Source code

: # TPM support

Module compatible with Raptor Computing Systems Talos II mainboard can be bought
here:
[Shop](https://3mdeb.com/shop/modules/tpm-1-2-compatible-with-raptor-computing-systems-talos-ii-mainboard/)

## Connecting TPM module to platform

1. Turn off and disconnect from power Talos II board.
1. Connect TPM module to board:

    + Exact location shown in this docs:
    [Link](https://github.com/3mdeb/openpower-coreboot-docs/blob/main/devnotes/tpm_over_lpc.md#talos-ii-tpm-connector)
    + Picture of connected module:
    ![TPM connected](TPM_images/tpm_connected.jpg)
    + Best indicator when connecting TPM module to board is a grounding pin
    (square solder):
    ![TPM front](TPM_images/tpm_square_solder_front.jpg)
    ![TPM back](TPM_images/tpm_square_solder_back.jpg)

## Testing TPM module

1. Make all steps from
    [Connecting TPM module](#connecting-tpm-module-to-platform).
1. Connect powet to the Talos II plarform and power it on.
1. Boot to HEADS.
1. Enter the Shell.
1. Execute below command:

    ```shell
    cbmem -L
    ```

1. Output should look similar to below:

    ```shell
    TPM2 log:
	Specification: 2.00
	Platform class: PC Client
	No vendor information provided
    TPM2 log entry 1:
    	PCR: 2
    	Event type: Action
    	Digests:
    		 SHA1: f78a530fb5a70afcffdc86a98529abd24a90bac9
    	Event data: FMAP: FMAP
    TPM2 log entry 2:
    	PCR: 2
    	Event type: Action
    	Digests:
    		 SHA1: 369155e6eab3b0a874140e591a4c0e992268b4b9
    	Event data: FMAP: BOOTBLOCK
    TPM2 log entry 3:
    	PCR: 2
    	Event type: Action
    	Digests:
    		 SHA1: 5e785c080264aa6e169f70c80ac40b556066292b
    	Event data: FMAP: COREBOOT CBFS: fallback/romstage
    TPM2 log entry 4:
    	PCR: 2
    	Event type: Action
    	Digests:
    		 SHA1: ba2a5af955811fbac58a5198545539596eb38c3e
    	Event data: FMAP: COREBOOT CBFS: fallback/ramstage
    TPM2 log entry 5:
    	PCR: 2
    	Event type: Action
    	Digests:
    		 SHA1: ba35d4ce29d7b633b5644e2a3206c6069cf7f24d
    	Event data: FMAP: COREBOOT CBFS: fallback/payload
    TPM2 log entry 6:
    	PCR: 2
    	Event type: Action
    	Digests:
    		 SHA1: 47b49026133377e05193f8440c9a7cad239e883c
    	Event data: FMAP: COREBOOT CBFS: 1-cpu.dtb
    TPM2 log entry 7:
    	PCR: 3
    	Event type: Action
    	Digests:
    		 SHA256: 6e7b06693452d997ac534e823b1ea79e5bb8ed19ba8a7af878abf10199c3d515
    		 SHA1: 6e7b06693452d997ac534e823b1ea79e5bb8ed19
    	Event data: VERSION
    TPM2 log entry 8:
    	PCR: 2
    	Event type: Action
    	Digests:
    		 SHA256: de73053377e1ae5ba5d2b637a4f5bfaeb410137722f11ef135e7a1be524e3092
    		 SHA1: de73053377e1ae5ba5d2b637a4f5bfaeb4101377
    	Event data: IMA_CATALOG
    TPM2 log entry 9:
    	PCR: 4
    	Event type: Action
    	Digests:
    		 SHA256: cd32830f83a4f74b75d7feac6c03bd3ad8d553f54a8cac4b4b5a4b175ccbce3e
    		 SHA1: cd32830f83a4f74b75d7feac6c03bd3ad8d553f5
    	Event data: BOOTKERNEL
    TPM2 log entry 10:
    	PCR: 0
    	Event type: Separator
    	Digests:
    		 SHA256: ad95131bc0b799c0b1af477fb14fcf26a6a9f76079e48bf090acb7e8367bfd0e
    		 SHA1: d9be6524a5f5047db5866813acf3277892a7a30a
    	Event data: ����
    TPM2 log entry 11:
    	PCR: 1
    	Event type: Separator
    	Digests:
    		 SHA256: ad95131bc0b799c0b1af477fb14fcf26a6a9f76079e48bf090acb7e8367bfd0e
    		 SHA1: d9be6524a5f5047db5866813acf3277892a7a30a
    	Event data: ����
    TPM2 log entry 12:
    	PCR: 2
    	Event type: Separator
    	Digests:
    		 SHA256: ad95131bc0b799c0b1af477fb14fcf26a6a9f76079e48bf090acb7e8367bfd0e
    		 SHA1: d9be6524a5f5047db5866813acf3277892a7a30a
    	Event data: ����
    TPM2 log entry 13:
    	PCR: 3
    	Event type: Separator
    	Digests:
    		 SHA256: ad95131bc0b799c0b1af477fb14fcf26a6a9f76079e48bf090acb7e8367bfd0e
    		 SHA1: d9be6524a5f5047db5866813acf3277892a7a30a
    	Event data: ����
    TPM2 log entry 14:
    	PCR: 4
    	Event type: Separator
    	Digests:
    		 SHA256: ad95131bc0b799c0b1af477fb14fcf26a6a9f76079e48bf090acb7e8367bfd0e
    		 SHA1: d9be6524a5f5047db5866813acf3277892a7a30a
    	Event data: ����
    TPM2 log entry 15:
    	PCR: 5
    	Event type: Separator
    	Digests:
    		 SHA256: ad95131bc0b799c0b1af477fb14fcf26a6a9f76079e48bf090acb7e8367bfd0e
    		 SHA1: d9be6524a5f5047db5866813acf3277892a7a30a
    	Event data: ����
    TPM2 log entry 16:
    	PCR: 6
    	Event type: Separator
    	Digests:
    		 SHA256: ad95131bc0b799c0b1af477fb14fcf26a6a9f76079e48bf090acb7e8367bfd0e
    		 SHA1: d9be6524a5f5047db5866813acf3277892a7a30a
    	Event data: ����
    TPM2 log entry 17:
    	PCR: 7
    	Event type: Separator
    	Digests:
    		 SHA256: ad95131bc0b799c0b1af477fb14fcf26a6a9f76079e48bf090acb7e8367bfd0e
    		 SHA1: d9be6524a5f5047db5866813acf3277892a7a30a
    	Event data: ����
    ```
• • • •
» **Activity**
An exact copy of every entry above is required.

» **Result for this exercise**
Source code

: # TPM support

Module compatible with Raptor Computing Systems Talos II mainboard can be bought
here:
[Shop](https://3mdeb.com/shop/modules/tpm-1-2-compatible-with-raptor-computing-systems-talos-ii-mainboard/)

## Connecting TPM module to platform

1. Turn off and disconnect from power Talos II board.
1. Connect TPM module to board:

    + Exact location shown in this docs:
    [Link](https://github.com/3mdeb/openpower-coreboot-docs/blob/main/devnotes/tpm_over_lpc.md#talos-ii-tpm-connector)
    + Picture of connected module:
    ![TPM connected](TPM_images/tpm_connected.jpg)
    + Best indicator when connecting TPM module to board is a grounding pin
    (square solder):
    ![TPM front](TPM_images/tpm_square_solder_front.jpg)
    ![TPM back](TPM_images/tpm_square_solder_back.jpg)

## Testing TPM module

1. Make all steps from
    [Connecting TPM module](#connecting-tpm-module-to-platform).
1. Connect powet to the Talos II plarform and power it on.
1. Boot to HEADS.
1. Enter the Shell.
1. Execute below command:

    ```shell
    cbmem -L
    ```

1. Output should look similar to below:

    ```shell
    TPM2 log:
	Specification: 2.00
	Platform class: PC Client
	No vendor information provided
    TPM2 log entry 1:
    	PCR: 2
    	Event type: Action
    	Digests:
    		 SHA1: f78a530fb5a70afcffdc86a98529abd24a90bac9
    	Event data: FMAP: FMAP
    TPM2 log entry 2:
    	PCR: 2
    	Event type: Action
    	Digests:
    		 SHA1: 369155e6eab3b0a874140e591a4c0e992268b4b9
    	Event data: FMAP: BOOTBLOCK
    TPM2 log entry 3:
    	PCR: 2
    	Event type: Action
    	Digests:
    		 SHA1: 5e785c080264aa6e169f70c80ac40b556066292b
    	Event data: FMAP: COREBOOT CBFS: fallback/romstage
    TPM2 log entry 4:
    	PCR: 2
    	Event type: Action
    	Digests:
    		 SHA1: ba2a5af955811fbac58a5198545539596eb38c3e
    	Event data: FMAP: COREBOOT CBFS: fallback/ramstage
    TPM2 log entry 5:
    	PCR: 2
    	Event type: Action
    	Digests:
    		 SHA1: ba35d4ce29d7b633b5644e2a3206c6069cf7f24d
    	Event data: FMAP: COREBOOT CBFS: fallback/payload
    TPM2 log entry 6:
    	PCR: 2
    	Event type: Action
    	Digests:
    		 SHA1: 47b49026133377e05193f8440c9a7cad239e883c
    	Event data: FMAP: COREBOOT CBFS: 1-cpu.dtb
    TPM2 log entry 7:
    	PCR: 3
    	Event type: Action
    	Digests:
    		 SHA256: 6e7b06693452d997ac534e823b1ea79e5bb8ed19ba8a7af878abf10199c3d515
    		 SHA1: 6e7b06693452d997ac534e823b1ea79e5bb8ed19
    	Event data: VERSION
    TPM2 log entry 8:
    	PCR: 2
    	Event type: Action
    	Digests:
    		 SHA256: de73053377e1ae5ba5d2b637a4f5bfaeb410137722f11ef135e7a1be524e3092
    		 SHA1: de73053377e1ae5ba5d2b637a4f5bfaeb4101377
    	Event data: IMA_CATALOG
    TPM2 log entry 9:
    	PCR: 4
    	Event type: Action
    	Digests:
    		 SHA256: cd32830f83a4f74b75d7feac6c03bd3ad8d553f54a8cac4b4b5a4b175ccbce3e
    		 SHA1: cd32830f83a4f74b75d7feac6c03bd3ad8d553f5
    	Event data: BOOTKERNEL
    TPM2 log entry 10:
    	PCR: 0
    	Event type: Separator
    	Digests:
    		 SHA256: ad95131bc0b799c0b1af477fb14fcf26a6a9f76079e48bf090acb7e8367bfd0e
    		 SHA1: d9be6524a5f5047db5866813acf3277892a7a30a
    	Event data: ����
    TPM2 log entry 11:
    	PCR: 1
    	Event type: Separator
    	Digests:
    		 SHA256: ad95131bc0b799c0b1af477fb14fcf26a6a9f76079e48bf090acb7e8367bfd0e
    		 SHA1: d9be6524a5f5047db5866813acf3277892a7a30a
    	Event data: ����
    TPM2 log entry 12:
    	PCR: 2
    	Event type: Separator
    	Digests:
    		 SHA256: ad95131bc0b799c0b1af477fb14fcf26a6a9f76079e48bf090acb7e8367bfd0e
    		 SHA1: d9be6524a5f5047db5866813acf3277892a7a30a
    	Event data: ����
    TPM2 log entry 13:
    	PCR: 3
    	Event type: Separator
    	Digests:
    		 SHA256: ad95131bc0b799c0b1af477fb14fcf26a6a9f76079e48bf090acb7e8367bfd0e
    		 SHA1: d9be6524a5f5047db5866813acf3277892a7a30a
    	Event data: ����
    TPM2 log entry 14:
    	PCR: 4
    	Event type: Separator
    	Digests:
    		 SHA256: ad95131bc0b799c0b1af477fb14fcf26a6a9f76079e48bf090acb7e8367bfd0e
    		 SHA1: d9be6524a5f5047db5866813acf3277892a7a30a
    	Event data: ����
    TPM2 log entry 15:
    	PCR: 5
    	Event type: Separator
    	Digests:
    		 SHA256: ad95131bc0b799c0b1af477fb14fcf26a6a9f76079e48bf090acb7e8367bfd0e
    		 SHA1: d9be6524a5f5047db5866813acf3277892a7a30a
    	Event data: ����
    TPM2 log entry 16:
    	PCR: 6
    	Event type: Separator
    	Digests:
    		 SHA256: ad95131bc0b799c0b1af477fb14fcf26a6a9f76079e48bf090acb7e8367bfd0e
    		 SHA1: d9be6524a5f5047db5866813acf3277892a7a30a
    	Event data: ����
    TPM2 log entry 17:
    	PCR: 7
    	Event type: Separator
    	Digests:
    		 SHA256: ad95131bc0b799c0b1af477fb14fcf26a6a9f76079e48bf090acb7e8367bfd0e
    		 SHA1: d9be6524a5f5047db5866813acf3277892a7a30a
    	Event data: ����
    ```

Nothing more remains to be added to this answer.